BEGIN INPUT DATA

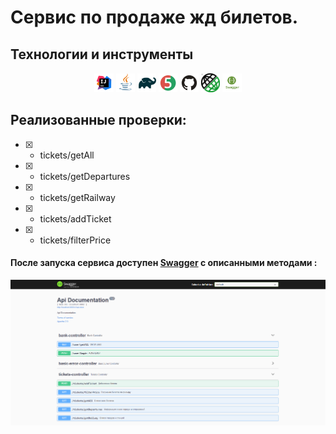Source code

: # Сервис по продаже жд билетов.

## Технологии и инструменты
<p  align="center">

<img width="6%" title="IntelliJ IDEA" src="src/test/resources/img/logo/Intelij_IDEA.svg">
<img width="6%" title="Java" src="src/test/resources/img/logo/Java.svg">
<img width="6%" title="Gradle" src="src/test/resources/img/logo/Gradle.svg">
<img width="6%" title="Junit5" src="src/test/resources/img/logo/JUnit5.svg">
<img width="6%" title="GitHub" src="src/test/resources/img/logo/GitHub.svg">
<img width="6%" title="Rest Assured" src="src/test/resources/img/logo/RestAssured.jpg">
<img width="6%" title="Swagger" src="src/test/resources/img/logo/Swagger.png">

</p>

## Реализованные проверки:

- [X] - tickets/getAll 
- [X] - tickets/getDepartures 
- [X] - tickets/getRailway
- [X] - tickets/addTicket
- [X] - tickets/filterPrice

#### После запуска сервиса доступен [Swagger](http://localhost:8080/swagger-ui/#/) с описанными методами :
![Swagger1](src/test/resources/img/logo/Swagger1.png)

END INPUT DATA
BEGIN INPUT DATA

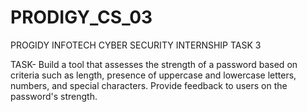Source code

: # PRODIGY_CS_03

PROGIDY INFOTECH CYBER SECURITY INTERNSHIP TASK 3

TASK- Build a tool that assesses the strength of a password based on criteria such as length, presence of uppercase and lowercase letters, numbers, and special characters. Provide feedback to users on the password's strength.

END INPUT DATA

# ASSIGNMENT
For the records above, state how many lines contain "logo". Add nothing to the number.

# EXPECTED OUTPUT
8